**About this exercise:** Because the images are not wanted, restate every line below word for word without them.

**Data in this exercise:**
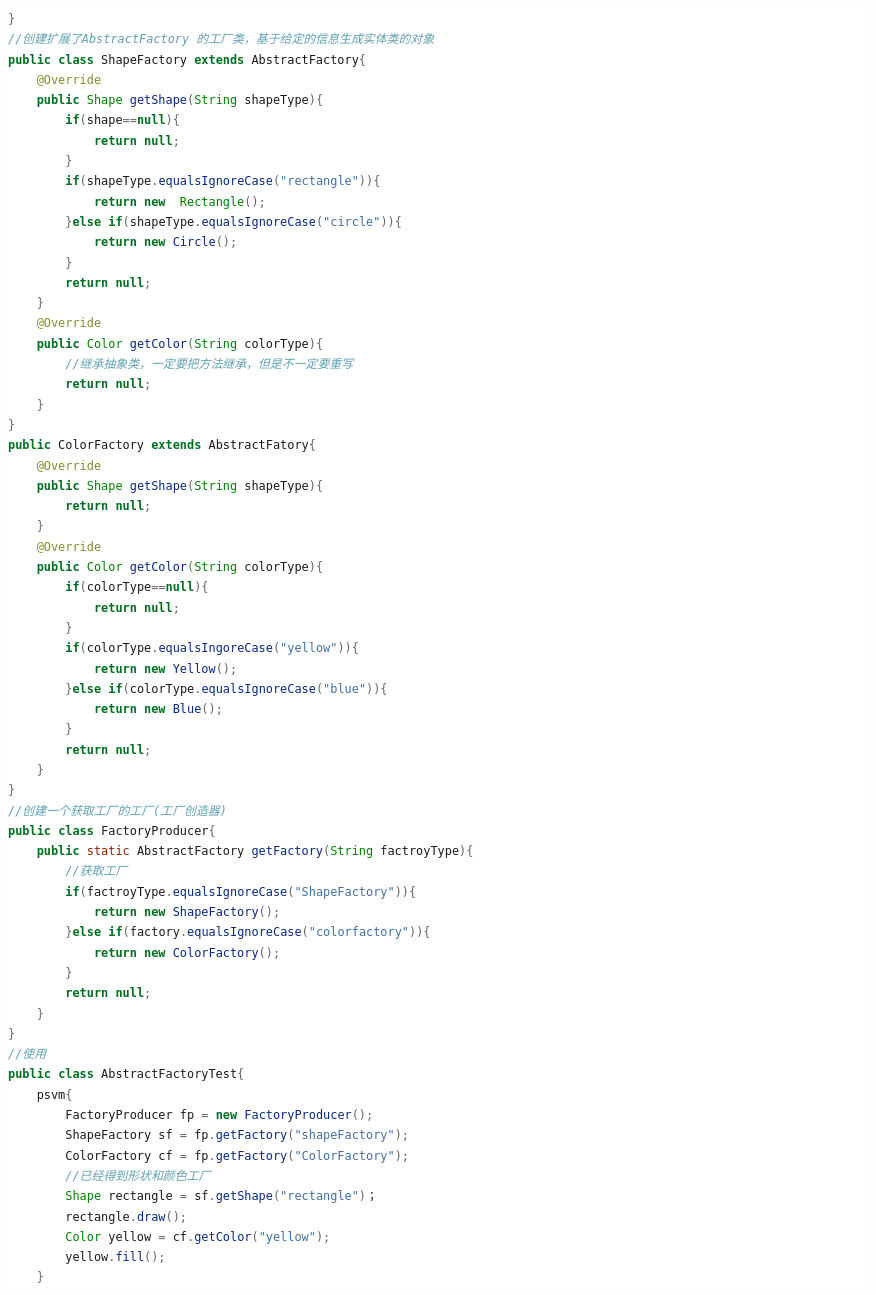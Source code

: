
   ```java
  }
  //创建扩展了AbstractFactory 的工厂类，基于给定的信息生成实体类的对象
  public class ShapeFactory extends AbstractFactory{
      @Override
      public Shape getShape(String shapeType){
          if(shape==null){
              return null;
          }
          if(shapeType.equalsIgnoreCase("rectangle")){
              return new  Rectangle();
          }else if(shapeType.equalsIgnoreCase("circle")){
              return new Circle();
          }
          return null;
      }
      @Override
      public Color getColor(String colorType){
          //继承抽象类，一定要把方法继承，但是不一定要重写
          return null;
      }
  }
  public ColorFactory extends AbstractFatory{
      @Override
      public Shape getShape(String shapeType){
          return null;
      }
      @Override
      public Color getColor(String colorType){
          if(colorType==null){
              return null;
          }
          if(colorType.equalsIngoreCase("yellow")){
              return new Yellow();
          }else if(colorType.equalsIgnoreCase("blue")){
              return new Blue();
          }
          return null;
      }
  }
  //创建一个获取工厂的工厂(工厂创造器)
  public class FactoryProducer{
      public static AbstractFactory getFactory(String factroyType){
          //获取工厂
          if(factroyType.equalsIgnoreCase("ShapeFactory")){
              return new ShapeFactory();
          }else if(factory.equalsIgnoreCase("colorfactory")){
              return new ColorFactory();
          }
          return null;
      }
  }
  //使用
  public class AbstractFactoryTest{
      psvm{
          FactoryProducer fp = new FactoryProducer();
          ShapeFactory sf = fp.getFactory("shapeFactory");
          ColorFactory cf = fp.getFactory("ColorFactory");
          //已经得到形状和颜色工厂
          Shape rectangle = sf.getShape("rectangle")；
          rectangle.draw();
          Color yellow = cf.getColor("yellow");
          yellow.fill();
      }
  ```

**Response:**
Source code

:
   ```java
  }
  //创建扩展了AbstractFactory 的工厂类，基于给定的信息生成实体类的对象
  public class ShapeFactory extends AbstractFactory{
      @Override
      public Shape getShape(String shapeType){
          if(shape==null){
              return null;
          }
          if(shapeType.equalsIgnoreCase("rectangle")){
              return new  Rectangle();
          }else if(shapeType.equalsIgnoreCase("circle")){
              return new Circle();
          }
          return null;
      }
      @Override
      public Color getColor(String colorType){
          //继承抽象类，一定要把方法继承，但是不一定要重写
          return null;
      }
  }
  public ColorFactory extends AbstractFatory{
      @Override
      public Shape getShape(String shapeType){
          return null;
      }
      @Override
      public Color getColor(String colorType){
          if(colorType==null){
              return null;
          }
          if(colorType.equalsIngoreCase("yellow")){
              return new Yellow();
          }else if(colorType.equalsIgnoreCase("blue")){
              return new Blue();
          }
          return null;
      }
  }
  //创建一个获取工厂的工厂(工厂创造器)
  public class FactoryProducer{
      public static AbstractFactory getFactory(String factroyType){
          //获取工厂
          if(factroyType.equalsIgnoreCase("ShapeFactory")){
              return new ShapeFactory();
          }else if(factory.equalsIgnoreCase("colorfactory")){
              return new ColorFactory();
          }
          return null;
      }
  }
  //使用
  public class AbstractFactoryTest{
      psvm{
          FactoryProducer fp = new FactoryProducer();
          ShapeFactory sf = fp.getFactory("shapeFactory");
          ColorFactory cf = fp.getFactory("ColorFactory");
          //已经得到形状和颜色工厂
          Shape rectangle = sf.getShape("rectangle")；
          rectangle.draw();
          Color yellow = cf.getColor("yellow");
          yellow.fill();
      }
  ```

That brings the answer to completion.